Researchers Have Teamed Up in India To Build a Gigantic Store of Texts and Images Extracted From 73M Journal Articles

Researchers Have Teamed Up in India To Build a Gigantic Store of Texts and Images Extracted From 73M Journal Articles (nature.com) 32

Posted by msmash on Friday July 19, 2019 @03:25PM from the good-fights dept.

A giant data store quietly being built in India could free vast swathes of science for computer analysis -- but whether it is a legal pursuit remains unclear. From a report: Carl Malamud is on a crusade to liberate information locked up behind paywalls -- and his campaigns have scored many victories. He has spent decades publishing copyrighted legal documents, from building codes to court records, and then arguing that such texts represent public-domain law that ought to be available to any citizen online. Sometimes, he has won those arguments in court. Now, the 60-year-old American technologist is turning his sights on a new objective: freeing paywalled scientific literature. And he thinks he has a legal way to do it. Over the past year, Malamud has -- without asking publishers -- teamed up with Indian researchers to build a gigantic store of text and images extracted from 73 million journal articles dating from 1847 up to the present day.

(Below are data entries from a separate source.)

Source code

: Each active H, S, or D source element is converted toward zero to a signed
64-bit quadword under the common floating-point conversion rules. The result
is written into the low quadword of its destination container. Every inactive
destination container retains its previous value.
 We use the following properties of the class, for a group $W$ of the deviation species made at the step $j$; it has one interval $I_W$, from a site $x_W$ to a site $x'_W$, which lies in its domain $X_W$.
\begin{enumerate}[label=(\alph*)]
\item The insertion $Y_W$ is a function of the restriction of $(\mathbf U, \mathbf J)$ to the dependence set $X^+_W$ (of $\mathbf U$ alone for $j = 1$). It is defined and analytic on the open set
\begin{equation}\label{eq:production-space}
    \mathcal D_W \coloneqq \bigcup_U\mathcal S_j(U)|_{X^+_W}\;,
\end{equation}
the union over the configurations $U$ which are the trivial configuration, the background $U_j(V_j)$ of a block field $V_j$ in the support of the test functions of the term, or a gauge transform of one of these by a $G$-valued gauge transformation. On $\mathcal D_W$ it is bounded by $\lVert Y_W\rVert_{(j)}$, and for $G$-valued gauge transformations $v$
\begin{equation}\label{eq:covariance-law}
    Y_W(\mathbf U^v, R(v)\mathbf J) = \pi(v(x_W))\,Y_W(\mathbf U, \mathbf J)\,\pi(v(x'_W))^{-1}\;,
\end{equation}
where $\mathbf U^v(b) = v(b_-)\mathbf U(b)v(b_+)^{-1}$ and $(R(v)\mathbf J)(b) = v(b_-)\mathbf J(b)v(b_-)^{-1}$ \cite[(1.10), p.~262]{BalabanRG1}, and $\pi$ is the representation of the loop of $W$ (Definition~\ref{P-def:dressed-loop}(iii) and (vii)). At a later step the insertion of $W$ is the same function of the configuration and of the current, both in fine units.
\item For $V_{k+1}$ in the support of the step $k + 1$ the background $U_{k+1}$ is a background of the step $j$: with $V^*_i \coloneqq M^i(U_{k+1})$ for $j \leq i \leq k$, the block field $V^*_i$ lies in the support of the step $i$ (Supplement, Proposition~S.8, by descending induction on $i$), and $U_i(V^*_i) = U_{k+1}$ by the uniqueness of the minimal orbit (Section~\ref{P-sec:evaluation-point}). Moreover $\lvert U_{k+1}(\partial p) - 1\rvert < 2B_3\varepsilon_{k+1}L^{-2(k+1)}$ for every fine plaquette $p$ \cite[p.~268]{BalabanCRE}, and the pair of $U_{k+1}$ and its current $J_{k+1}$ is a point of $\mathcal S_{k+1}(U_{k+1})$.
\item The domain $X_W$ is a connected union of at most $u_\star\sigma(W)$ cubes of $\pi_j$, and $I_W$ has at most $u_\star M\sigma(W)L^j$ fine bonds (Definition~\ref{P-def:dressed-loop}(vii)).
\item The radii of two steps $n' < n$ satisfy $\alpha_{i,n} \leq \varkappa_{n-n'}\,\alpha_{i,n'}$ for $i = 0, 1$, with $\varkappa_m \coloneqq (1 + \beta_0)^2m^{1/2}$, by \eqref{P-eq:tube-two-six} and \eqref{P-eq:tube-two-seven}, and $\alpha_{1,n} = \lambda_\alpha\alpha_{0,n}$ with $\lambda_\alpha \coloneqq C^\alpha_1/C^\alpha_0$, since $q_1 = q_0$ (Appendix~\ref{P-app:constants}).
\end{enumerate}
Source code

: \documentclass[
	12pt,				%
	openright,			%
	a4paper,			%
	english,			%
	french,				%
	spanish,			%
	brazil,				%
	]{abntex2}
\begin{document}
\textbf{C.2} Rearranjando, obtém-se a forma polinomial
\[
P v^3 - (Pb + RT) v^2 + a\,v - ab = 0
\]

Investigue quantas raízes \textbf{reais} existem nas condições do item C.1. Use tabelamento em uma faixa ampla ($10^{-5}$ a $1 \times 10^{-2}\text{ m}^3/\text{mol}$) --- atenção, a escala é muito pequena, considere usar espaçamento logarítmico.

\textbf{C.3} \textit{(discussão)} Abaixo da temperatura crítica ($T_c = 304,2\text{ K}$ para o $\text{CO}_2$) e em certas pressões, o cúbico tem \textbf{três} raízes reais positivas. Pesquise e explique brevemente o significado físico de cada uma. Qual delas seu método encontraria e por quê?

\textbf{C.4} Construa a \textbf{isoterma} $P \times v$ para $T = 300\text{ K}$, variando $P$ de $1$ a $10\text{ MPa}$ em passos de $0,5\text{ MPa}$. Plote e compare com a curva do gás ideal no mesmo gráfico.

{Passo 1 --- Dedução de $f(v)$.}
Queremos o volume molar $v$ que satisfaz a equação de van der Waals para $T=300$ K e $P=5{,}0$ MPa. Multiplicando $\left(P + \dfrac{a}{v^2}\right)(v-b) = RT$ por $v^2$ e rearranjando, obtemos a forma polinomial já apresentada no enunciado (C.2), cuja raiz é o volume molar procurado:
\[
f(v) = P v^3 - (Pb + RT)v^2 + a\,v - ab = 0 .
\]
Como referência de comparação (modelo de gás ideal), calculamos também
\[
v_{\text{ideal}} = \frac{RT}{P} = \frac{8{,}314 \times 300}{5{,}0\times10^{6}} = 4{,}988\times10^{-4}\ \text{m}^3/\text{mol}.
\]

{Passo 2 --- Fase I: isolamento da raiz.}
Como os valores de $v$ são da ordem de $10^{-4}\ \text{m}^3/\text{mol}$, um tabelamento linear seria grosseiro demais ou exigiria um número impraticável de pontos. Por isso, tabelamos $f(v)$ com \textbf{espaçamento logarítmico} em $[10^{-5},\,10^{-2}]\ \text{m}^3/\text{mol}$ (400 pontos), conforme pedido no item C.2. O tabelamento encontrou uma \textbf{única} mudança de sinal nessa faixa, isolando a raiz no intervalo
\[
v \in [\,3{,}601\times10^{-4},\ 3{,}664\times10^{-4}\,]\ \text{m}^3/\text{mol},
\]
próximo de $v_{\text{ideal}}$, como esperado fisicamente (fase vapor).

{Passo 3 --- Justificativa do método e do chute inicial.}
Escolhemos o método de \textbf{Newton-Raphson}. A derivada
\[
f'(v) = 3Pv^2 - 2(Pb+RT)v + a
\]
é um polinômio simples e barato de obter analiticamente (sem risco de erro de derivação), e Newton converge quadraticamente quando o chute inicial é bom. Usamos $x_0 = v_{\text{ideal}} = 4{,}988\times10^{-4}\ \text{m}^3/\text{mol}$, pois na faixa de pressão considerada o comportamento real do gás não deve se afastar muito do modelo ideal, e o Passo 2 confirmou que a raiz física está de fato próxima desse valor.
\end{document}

The cache, which is still being created, will be kept on a 576-terabyte storage facility at Jawaharlal Nehru University (JNU) in New Delhi. "This is not every journal article ever written, but it's a lot," Malamud says. It's comparable to the size of the core collection in the Web of Science database, for instance. Malamud and his JNU collaborator, bioinformatician Andrew Lynn, call their facility the JNU data depot. No one will be allowed to read or download work from the repository, because that would breach publishers' copyright. Instead, Malamud envisages, researchers could crawl over its text and data with computer software, scanning through the world's scientific literature to pull out insights without actually reading the text. The unprecedented project is generating much excitement because it could, for the first time, open up vast swathes of the paywalled literature for easy computerized analysis.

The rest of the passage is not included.